Closely related to carrots and parsley, parsnips have long, tuberous, cream colored roots and are sweeter in taste than other plants in the family. Native to Eurasia, the parsnip has been used as a vegetable since antiquity, when it was cultivated by the Romans (There apparently is some confusion among scholars about this since Romans, including Pliny the Elder in the first century AD, sometimes called both parsnips and carrots pastinaca, and carrots, in Roman times, were either purple or white).
In medieval Europe, parsnips served as a sweetener in a period when sugar was a rare, imported luxury and honey was expensive. They also provided starch before the potato arrived from the New World. Parsnips now are mainly eaten in northern Europe, to a lesser degree in Britain, and hardly at all in southern Europe. But roasted parsnips are considered an essential part of Christmas dinner in some parts of the English speaking world and frequently accompany a Sunday roast. They also often are included in soups and stews.
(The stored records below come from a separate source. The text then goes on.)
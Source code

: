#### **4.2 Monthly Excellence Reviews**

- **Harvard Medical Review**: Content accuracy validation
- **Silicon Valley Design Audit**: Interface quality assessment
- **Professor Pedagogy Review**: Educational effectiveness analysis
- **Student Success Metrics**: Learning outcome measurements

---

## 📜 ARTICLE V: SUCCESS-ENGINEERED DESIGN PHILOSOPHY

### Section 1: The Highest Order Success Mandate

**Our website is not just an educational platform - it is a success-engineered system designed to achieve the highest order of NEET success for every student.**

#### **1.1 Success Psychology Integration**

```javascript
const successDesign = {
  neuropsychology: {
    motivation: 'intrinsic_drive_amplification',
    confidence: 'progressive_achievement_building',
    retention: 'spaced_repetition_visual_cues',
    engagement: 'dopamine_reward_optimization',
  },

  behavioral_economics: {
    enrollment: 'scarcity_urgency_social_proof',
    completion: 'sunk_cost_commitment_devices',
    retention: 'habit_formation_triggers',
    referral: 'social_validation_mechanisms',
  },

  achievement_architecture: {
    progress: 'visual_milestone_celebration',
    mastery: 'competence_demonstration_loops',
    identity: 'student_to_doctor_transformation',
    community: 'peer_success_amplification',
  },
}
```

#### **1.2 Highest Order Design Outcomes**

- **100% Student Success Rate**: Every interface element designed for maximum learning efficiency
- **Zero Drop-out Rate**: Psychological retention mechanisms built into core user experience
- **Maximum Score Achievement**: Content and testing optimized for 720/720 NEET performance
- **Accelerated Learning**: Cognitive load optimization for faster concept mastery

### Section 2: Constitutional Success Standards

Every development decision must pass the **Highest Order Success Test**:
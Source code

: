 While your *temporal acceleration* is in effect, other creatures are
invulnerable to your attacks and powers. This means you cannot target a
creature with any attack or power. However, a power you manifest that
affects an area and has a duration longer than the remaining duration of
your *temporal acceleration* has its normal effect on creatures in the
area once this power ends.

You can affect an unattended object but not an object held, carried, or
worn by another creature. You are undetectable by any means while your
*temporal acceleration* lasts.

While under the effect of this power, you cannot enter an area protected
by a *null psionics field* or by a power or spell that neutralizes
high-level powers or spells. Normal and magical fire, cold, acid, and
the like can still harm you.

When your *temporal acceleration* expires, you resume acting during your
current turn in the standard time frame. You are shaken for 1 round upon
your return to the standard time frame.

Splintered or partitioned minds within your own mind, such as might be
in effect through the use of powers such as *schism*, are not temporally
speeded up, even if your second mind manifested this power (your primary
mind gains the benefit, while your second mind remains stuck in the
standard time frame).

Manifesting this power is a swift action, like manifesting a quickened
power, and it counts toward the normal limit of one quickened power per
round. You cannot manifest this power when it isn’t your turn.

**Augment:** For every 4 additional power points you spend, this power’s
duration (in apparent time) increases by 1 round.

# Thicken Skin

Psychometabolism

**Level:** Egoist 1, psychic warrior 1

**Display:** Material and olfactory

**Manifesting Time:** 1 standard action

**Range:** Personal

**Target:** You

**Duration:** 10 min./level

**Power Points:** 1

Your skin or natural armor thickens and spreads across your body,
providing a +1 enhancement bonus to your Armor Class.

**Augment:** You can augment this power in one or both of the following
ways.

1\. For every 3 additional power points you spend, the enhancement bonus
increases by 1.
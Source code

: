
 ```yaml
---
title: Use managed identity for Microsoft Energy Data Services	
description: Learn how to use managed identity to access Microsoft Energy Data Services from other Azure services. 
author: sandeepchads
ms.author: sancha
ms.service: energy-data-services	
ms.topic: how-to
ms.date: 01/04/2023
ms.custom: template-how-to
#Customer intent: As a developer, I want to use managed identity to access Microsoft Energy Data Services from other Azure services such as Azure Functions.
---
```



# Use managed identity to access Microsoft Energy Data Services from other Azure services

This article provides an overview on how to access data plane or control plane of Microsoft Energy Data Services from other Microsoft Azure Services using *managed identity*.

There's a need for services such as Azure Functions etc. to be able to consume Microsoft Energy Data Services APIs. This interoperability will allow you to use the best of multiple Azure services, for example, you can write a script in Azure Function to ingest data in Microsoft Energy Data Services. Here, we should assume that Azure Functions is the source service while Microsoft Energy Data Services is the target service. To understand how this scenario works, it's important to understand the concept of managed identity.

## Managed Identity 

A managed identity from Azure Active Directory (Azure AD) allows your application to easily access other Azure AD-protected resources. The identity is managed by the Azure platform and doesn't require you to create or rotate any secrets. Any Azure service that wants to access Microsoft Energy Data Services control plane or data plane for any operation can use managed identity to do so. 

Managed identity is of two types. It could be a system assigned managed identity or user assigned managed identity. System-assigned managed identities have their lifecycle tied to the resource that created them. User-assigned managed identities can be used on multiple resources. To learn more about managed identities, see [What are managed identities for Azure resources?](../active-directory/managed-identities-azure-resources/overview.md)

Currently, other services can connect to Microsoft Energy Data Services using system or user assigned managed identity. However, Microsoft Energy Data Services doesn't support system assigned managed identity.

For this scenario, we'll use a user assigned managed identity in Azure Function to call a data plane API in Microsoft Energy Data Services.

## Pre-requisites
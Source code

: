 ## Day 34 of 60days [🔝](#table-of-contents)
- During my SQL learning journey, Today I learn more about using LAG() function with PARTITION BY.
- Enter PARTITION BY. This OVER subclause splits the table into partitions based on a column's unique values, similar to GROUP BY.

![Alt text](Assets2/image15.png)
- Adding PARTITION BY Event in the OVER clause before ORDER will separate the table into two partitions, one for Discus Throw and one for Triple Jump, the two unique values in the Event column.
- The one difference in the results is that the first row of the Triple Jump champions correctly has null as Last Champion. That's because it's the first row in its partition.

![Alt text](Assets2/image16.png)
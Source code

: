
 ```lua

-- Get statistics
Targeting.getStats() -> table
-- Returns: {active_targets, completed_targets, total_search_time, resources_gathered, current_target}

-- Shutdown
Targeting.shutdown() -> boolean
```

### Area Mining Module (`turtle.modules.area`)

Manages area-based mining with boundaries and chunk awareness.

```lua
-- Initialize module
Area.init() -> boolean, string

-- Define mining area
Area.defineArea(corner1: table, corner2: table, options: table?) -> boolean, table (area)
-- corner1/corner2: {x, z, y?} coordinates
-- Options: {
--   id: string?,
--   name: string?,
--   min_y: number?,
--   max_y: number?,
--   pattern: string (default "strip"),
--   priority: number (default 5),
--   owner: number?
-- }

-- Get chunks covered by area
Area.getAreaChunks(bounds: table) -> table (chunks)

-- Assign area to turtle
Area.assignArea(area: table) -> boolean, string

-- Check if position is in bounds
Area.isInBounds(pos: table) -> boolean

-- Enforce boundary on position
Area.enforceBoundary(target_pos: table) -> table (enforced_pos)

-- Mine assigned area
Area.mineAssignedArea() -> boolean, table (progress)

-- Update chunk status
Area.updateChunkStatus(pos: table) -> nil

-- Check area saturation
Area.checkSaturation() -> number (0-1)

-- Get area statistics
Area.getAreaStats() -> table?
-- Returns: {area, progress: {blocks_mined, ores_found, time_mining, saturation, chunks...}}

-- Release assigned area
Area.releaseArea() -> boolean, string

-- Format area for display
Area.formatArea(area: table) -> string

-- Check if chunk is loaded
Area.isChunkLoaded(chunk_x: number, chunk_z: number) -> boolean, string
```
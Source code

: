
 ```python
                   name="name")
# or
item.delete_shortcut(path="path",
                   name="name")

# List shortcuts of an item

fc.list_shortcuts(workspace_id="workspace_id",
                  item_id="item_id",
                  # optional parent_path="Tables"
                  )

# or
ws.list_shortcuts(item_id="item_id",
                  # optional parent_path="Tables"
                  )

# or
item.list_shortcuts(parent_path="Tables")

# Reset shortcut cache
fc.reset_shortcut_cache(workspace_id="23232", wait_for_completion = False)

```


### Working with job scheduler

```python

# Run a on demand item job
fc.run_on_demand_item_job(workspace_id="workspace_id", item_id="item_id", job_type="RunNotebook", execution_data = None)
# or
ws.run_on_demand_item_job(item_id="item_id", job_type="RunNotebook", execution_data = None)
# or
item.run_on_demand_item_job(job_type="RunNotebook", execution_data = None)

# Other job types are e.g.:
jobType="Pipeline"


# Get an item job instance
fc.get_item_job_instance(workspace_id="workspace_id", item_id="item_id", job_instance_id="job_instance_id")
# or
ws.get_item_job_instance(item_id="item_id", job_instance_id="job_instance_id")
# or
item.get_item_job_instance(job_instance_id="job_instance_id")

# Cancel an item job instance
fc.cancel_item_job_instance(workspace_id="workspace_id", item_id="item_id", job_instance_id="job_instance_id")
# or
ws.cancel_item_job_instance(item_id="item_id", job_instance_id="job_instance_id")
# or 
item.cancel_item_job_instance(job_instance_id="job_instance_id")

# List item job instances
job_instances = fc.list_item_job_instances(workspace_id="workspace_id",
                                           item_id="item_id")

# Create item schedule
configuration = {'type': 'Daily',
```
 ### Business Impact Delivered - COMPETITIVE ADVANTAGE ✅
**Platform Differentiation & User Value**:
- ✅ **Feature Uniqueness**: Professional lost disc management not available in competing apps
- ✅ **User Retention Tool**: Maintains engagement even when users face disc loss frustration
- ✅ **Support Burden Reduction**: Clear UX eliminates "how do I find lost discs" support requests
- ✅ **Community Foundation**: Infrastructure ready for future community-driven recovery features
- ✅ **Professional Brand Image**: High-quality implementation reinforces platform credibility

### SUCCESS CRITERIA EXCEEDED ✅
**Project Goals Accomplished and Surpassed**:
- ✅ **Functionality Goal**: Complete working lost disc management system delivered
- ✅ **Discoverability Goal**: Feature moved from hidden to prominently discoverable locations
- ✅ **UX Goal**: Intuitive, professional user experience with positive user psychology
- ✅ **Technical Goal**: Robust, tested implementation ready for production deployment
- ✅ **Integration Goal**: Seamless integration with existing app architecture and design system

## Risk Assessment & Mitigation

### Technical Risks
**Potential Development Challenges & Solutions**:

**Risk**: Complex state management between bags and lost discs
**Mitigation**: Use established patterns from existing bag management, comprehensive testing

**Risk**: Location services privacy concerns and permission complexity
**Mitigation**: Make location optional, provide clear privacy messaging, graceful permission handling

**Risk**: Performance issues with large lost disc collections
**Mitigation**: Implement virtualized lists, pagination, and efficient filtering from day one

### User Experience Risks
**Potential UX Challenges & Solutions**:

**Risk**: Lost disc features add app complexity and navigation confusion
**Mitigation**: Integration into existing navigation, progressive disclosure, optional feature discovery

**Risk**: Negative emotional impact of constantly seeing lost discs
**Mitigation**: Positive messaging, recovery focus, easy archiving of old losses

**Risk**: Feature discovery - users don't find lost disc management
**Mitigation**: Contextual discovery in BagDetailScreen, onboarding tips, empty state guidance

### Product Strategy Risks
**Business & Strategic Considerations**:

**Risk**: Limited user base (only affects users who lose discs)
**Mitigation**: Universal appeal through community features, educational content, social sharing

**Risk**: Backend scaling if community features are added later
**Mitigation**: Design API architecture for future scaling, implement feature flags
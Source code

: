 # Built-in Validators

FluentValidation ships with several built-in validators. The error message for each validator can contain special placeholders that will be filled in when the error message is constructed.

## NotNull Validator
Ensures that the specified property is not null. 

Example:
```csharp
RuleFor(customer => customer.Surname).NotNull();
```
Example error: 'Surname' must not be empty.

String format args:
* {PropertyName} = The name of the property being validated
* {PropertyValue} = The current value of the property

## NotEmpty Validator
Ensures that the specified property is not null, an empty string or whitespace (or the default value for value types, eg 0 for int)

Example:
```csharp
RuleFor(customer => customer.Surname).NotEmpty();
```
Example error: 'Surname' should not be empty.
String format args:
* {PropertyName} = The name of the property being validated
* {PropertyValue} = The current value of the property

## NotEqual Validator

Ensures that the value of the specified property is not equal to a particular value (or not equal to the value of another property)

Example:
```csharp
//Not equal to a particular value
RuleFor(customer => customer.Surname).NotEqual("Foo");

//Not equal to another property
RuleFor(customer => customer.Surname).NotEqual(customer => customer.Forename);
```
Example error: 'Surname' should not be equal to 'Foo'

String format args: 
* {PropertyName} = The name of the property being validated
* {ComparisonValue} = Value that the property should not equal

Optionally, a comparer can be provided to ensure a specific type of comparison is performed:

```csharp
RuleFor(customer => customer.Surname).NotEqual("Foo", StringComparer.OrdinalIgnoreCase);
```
Parsnips arrived in North America with French colonists in Canada and with the British in the Thirteen Colonies. Originally used as a starchy vegetable, parsnips were replaced by potatoes in the mid nineteenth century and, as was the case in Europe, thereafter were less widely cultivated. It is possible that parsnips are popular in colder climates because they are one of the few vegetables that are improved by frost; freezing the living root causes it to convert some of its starch into sugar. Thus, the plant is commonly left in the ground until it is needed.
The tuber can be baked, boiled, fried as chips, mashed or steamed. Some recipes advise against peeling parsnips on the grounds that peeling reduces the flavor of the vegetable, but peeling is recommended in others. And most recipes suggest removing the woody core when parsnips are trimmed.